* [TO DO]:
Retype all the records below exactly as they are, with no image carried over.

* [THE DATA]:
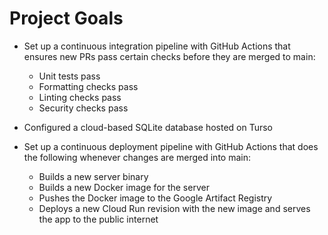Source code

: # Project Goals

- Set up a continuous integration pipeline with GitHub Actions that ensures new PRs pass certain checks before they are merged to main:
  - Unit tests pass
  - Formatting checks pass
  - Linting checks pass
  - Security checks pass
  
- Configured a cloud-based SQLite database hosted on Turso

- Set up a continuous deployment pipeline with GitHub Actions that does the following whenever changes are merged into main:
  - Builds a new server binary
  - Builds a new Docker image for the server
  - Pushes the Docker image to the Google Artifact Registry
  - Deploys a new Cloud Run revision with the new image and serves the app to the public internet
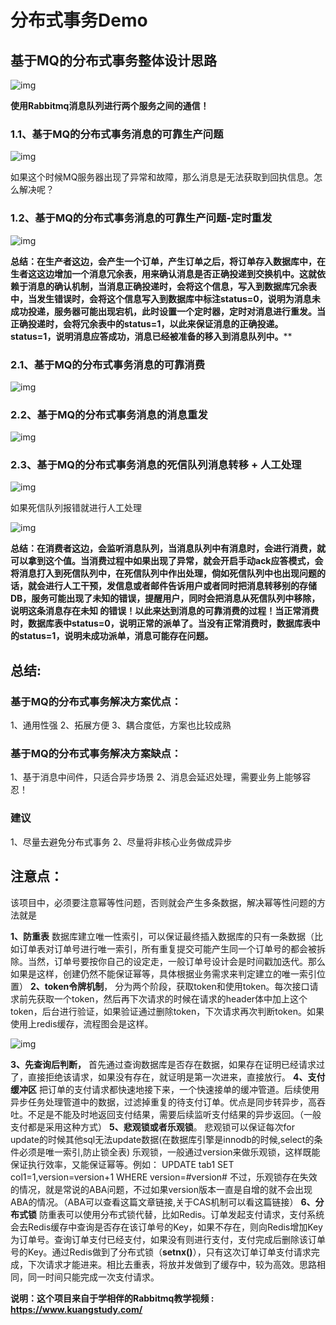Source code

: # 分布式事务Demo

## 基于MQ的分布式事务整体设计思路

![img](https://kuangstudy.oss-cn-beijing.aliyuncs.com/bbs/2021/03/06/kuangstudy1b6c35f1-5c36-44b4-8f3b-a76f1fd94374.png)

**使用Rabbitmq消息队列进行两个服务之间的通信！**

### 1.1、基于MQ的分布式事务消息的可靠生产问题

![img](https://kuangstudy.oss-cn-beijing.aliyuncs.com/bbs/2021/03/06/kuangstudy6dfc5d27-2727-4924-9d0c-d87f72d25f95.png)

如果这个时候MQ服务器出现了异常和故障，那么消息是无法获取到回执信息。怎么解决呢？

### 1.2、基于MQ的分布式事务消息的可靠生产问题-定时重发

![img](https://kuangstudy.oss-cn-beijing.aliyuncs.com/bbs/2021/03/06/kuangstudydbfe687f-8130-4102-899d-00f6d9f43a09.png)



**总结：在生产者这边，会产生一个订单，产生订单之后，将订单存入数据库中，在生者这这边增加一个消息冗余表，用来确认消息是否正确投递到交换机中。这就依赖于消息的确认机制，当消息正确投递时，会将这个信息，写入到数据库冗余表中，当发生错误时，会将这个信息写入到数据库中标注status=0，说明为消息未成功投递，服务器可能出现宕机，此时设置一个定时器，定时对消息进行重发。当正确投递时，会将冗余表中的status=1，以此来保证消息的正确投递。status=1，说明消息应答成功，消息已经被准备的移入到消息队列中。****



### 2.1、基于MQ的分布式事务消息的可靠消费

![img](https://kuangstudy.oss-cn-beijing.aliyuncs.com/bbs/2021/03/06/kuangstudyedf18535-ebc1-434d-90fa-8756c637a859.png)

### 2.2、基于MQ的分布式事务消息的消息重发

![img](https://kuangstudy.oss-cn-beijing.aliyuncs.com/bbs/2021/03/06/kuangstudy8fbf343e-2a7e-49a0-9eaa-a350f72e5ba6.png)

### 2.3、基于MQ的分布式事务消息的死信队列消息转移 + 人工处理

![img](https://kuangstudy.oss-cn-beijing.aliyuncs.com/bbs/2021/03/06/kuangstudy0e8c24e7-d3ad-4846-925d-414c05c0c6a9.png)

如果死信队列报错就进行人工处理

![img](https://kuangstudy.oss-cn-beijing.aliyuncs.com/bbs/2021/03/06/kuangstudy6c0e0f2d-43fd-441a-a710-78779c923de2.png)



**总结：在消费者这边，会监听消息队列，当消息队列中有消息时，会进行消费，就可以拿到这个值。当消费过程中如果出现了异常，就会开启手动ack应答模式，会将消息打入到死信队列中，在死信队列中作出处理，倘如死信队列中也出现问题的话，就会进行人工干预，发信息或者邮件告诉用户或者同时把消息转移别的存储DB，服务可能出现了未知的错误，提醒用户，同时会把消息从死信队列中移除，说明这条消息存在未知 的错误！以此来达到消息的可靠消费的过程！当正常消费时，数据库表中status=0，说明正常的派单了。当没有正常消费时，数据库表中的status=1，说明未成功派单，消息可能存在问题。**



## 总结:

### 基于MQ的分布式事务解决方案优点：

1、通用性强
2、拓展方便
3、耦合度低，方案也比较成熟

### 基于MQ的分布式事务解决方案缺点：

1、基于消息中间件，只适合异步场景
2、消息会延迟处理，需要业务上能够容忍！

### 建议

1、尽量去避免分布式事务
2、尽量将非核心业务做成异步

## 注意点：

该项目中，必须要注意幂等性问题，否则就会产生多条数据，解决幂等性问题的方法就是

**1、防重表**
数据库建立唯一性索引，可以保证最终插入数据库的只有一条数据（比如订单表对订单号进行唯一索引，所有重复提交可能产生同一个订单号的都会被拆除。当然，订单号要按你自己的设定走，一般订单号设计会是时间戳加迭代。那么如果是这样，创建仍然不能保证幂等，具体根据业务需求来判定建立的唯一索引位置）
**2、token令牌机制**，
分为两个阶段，获取token和使用token。每次接口请求前先获取一个token，然后再下次请求的时候在请求的header体中加上这个token，后台进行验证，如果验证通过删除token，下次请求再次判断token。如果使用上redis缓存，流程图会是这样。

![img](https://img-blog.csdnimg.cn/20200411114504238.png?x-oss-process=image/watermark,type_ZmFuZ3poZW5naGVpdGk,shadow_10,text_aHR0cHM6Ly9ibG9nLmNzZG4ubmV0L3FxXzMyMDIwMDM1,size_16,color_FFFFFF,t_70)



**3、先查询后判断，**
首先通过查询数据库是否存在数据，如果存在证明已经请求过了，直接拒绝该请求，如果没有存在，就证明是第一次进来，直接放行。
**4、支付缓冲区**
把订单的支付请求都快速地接下来，一个快速接单的缓冲管道。后续使用异步任务处理管道中的数据，过滤掉重复的待支付订单。优点是同步转异步，高吞吐。不足是不能及时地返回支付结果，需要后续监听支付结果的异步返回。（一般支付都是采用这种方式）
**5、悲观锁或者乐观锁**。
悲观锁可以保证每次for update的时候其他sql无法update数据(在数据库引擎是innodb的时候,select的条件必须是唯一索引,防止锁全表)
乐观锁，一般通过version来做乐观锁，这样既能保证执行效率，又能保证幂等。例如： UPDATE tab1 SET col1=1,version=version+1 WHERE version=#version# 不过，乐观锁存在失效的情况，就是常说的ABA问题，不过如果version版本一直是自增的就不会出现ABA的情况。（ABA可以查看这篇文章链接,关于CAS机制可以看这篇链接）
**6、分布式锁**
防重表可以使用分布式锁代替，比如Redis。订单发起支付请求，支付系统会去Redis缓存中查询是否存在该订单号的Key，如果不存在，则向Redis增加Key为订单号。查询订单支付已经支付，如果没有则进行支付，支付完成后删除该订单号的Key。通过Redis做到了分布式锁（**setnx()**），只有这次订单订单支付请求完成，下次请求才能进来。相比去重表，将放并发做到了缓存中，较为高效。思路相同，同一时间只能完成一次支付请求。

**说明：这个项目来自于学相伴的Rabbitmq教学视频 : https://www.kuangstudy.com/**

* [EXPECTED OUTPUT]:
Source code

: # Project Goals

- Set up a continuous integration pipeline with GitHub Actions that ensures new PRs pass certain checks before they are merged to main:
  - Unit tests pass
  - Formatting checks pass
  - Linting checks pass
  - Security checks pass
  
- Configured a cloud-based SQLite database hosted on Turso

- Set up a continuous deployment pipeline with GitHub Actions that does the following whenever changes are merged into main:
  - Builds a new server binary
  - Builds a new Docker image for the server
  - Pushes the Docker image to the Google Artifact Registry
  - Deploys a new Cloud Run revision with the new image and serves the app to the public internet
Source code

: # 分布式事务Demo

## 基于MQ的分布式事务整体设计思路

![img](https://kuangstudy.oss-cn-beijing.aliyuncs.com/bbs/2021/03/06/kuangstudy1b6c35f1-5c36-44b4-8f3b-a76f1fd94374.png)

**使用Rabbitmq消息队列进行两个服务之间的通信！**

### 1.1、基于MQ的分布式事务消息的可靠生产问题

![img](https://kuangstudy.oss-cn-beijing.aliyuncs.com/bbs/2021/03/06/kuangstudy6dfc5d27-2727-4924-9d0c-d87f72d25f95.png)

如果这个时候MQ服务器出现了异常和故障，那么消息是无法获取到回执信息。怎么解决呢？

### 1.2、基于MQ的分布式事务消息的可靠生产问题-定时重发

![img](https://kuangstudy.oss-cn-beijing.aliyuncs.com/bbs/2021/03/06/kuangstudydbfe687f-8130-4102-899d-00f6d9f43a09.png)



**总结：在生产者这边，会产生一个订单，产生订单之后，将订单存入数据库中，在生者这这边增加一个消息冗余表，用来确认消息是否正确投递到交换机中。这就依赖于消息的确认机制，当消息正确投递时，会将这个信息，写入到数据库冗余表中，当发生错误时，会将这个信息写入到数据库中标注status=0，说明为消息未成功投递，服务器可能出现宕机，此时设置一个定时器，定时对消息进行重发。当正确投递时，会将冗余表中的status=1，以此来保证消息的正确投递。status=1，说明消息应答成功，消息已经被准备的移入到消息队列中。****



### 2.1、基于MQ的分布式事务消息的可靠消费

![img](https://kuangstudy.oss-cn-beijing.aliyuncs.com/bbs/2021/03/06/kuangstudyedf18535-ebc1-434d-90fa-8756c637a859.png)

### 2.2、基于MQ的分布式事务消息的消息重发

![img](https://kuangstudy.oss-cn-beijing.aliyuncs.com/bbs/2021/03/06/kuangstudy8fbf343e-2a7e-49a0-9eaa-a350f72e5ba6.png)

### 2.3、基于MQ的分布式事务消息的死信队列消息转移 + 人工处理

![img](https://kuangstudy.oss-cn-beijing.aliyuncs.com/bbs/2021/03/06/kuangstudy0e8c24e7-d3ad-4846-925d-414c05c0c6a9.png)

如果死信队列报错就进行人工处理

![img](https://kuangstudy.oss-cn-beijing.aliyuncs.com/bbs/2021/03/06/kuangstudy6c0e0f2d-43fd-441a-a710-78779c923de2.png)



**总结：在消费者这边，会监听消息队列，当消息队列中有消息时，会进行消费，就可以拿到这个值。当消费过程中如果出现了异常，就会开启手动ack应答模式，会将消息打入到死信队列中，在死信队列中作出处理，倘如死信队列中也出现问题的话，就会进行人工干预，发信息或者邮件告诉用户或者同时把消息转移别的存储DB，服务可能出现了未知的错误，提醒用户，同时会把消息从死信队列中移除，说明这条消息存在未知 的错误！以此来达到消息的可靠消费的过程！当正常消费时，数据库表中status=0，说明正常的派单了。当没有正常消费时，数据库表中的status=1，说明未成功派单，消息可能存在问题。**



## 总结:

### 基于MQ的分布式事务解决方案优点：

1、通用性强
2、拓展方便
3、耦合度低，方案也比较成熟

### 基于MQ的分布式事务解决方案缺点：

1、基于消息中间件，只适合异步场景
2、消息会延迟处理，需要业务上能够容忍！

### 建议

1、尽量去避免分布式事务
2、尽量将非核心业务做成异步

## 注意点：

该项目中，必须要注意幂等性问题，否则就会产生多条数据，解决幂等性问题的方法就是

**1、防重表**
数据库建立唯一性索引，可以保证最终插入数据库的只有一条数据（比如订单表对订单号进行唯一索引，所有重复提交可能产生同一个订单号的都会被拆除。当然，订单号要按你自己的设定走，一般订单号设计会是时间戳加迭代。那么如果是这样，创建仍然不能保证幂等，具体根据业务需求来判定建立的唯一索引位置）
**2、token令牌机制**，
分为两个阶段，获取token和使用token。每次接口请求前先获取一个token，然后再下次请求的时候在请求的header体中加上这个token，后台进行验证，如果验证通过删除token，下次请求再次判断token。如果使用上redis缓存，流程图会是这样。

![img](https://img-blog.csdnimg.cn/20200411114504238.png?x-oss-process=image/watermark,type_ZmFuZ3poZW5naGVpdGk,shadow_10,text_aHR0cHM6Ly9ibG9nLmNzZG4ubmV0L3FxXzMyMDIwMDM1,size_16,color_FFFFFF,t_70)



**3、先查询后判断，**
首先通过查询数据库是否存在数据，如果存在证明已经请求过了，直接拒绝该请求，如果没有存在，就证明是第一次进来，直接放行。
**4、支付缓冲区**
把订单的支付请求都快速地接下来，一个快速接单的缓冲管道。后续使用异步任务处理管道中的数据，过滤掉重复的待支付订单。优点是同步转异步，高吞吐。不足是不能及时地返回支付结果，需要后续监听支付结果的异步返回。（一般支付都是采用这种方式）
**5、悲观锁或者乐观锁**。
悲观锁可以保证每次for update的时候其他sql无法update数据(在数据库引擎是innodb的时候,select的条件必须是唯一索引,防止锁全表)
乐观锁，一般通过version来做乐观锁，这样既能保证执行效率，又能保证幂等。例如： UPDATE tab1 SET col1=1,version=version+1 WHERE version=#version# 不过，乐观锁存在失效的情况，就是常说的ABA问题，不过如果version版本一直是自增的就不会出现ABA的情况。（ABA可以查看这篇文章链接,关于CAS机制可以看这篇链接）
**6、分布式锁**
防重表可以使用分布式锁代替，比如Redis。订单发起支付请求，支付系统会去Redis缓存中查询是否存在该订单号的Key，如果不存在，则向Redis增加Key为订单号。查询订单支付已经支付，如果没有则进行支付，支付完成后删除该订单号的Key。通过Redis做到了分布式锁（**setnx()**），只有这次订单订单支付请求完成，下次请求才能进来。相比去重表，将放并发做到了缓存中，较为高效。思路相同，同一时间只能完成一次支付请求。

**说明：这个项目来自于学相伴的Rabbitmq教学视频 : https://www.kuangstudy.com/**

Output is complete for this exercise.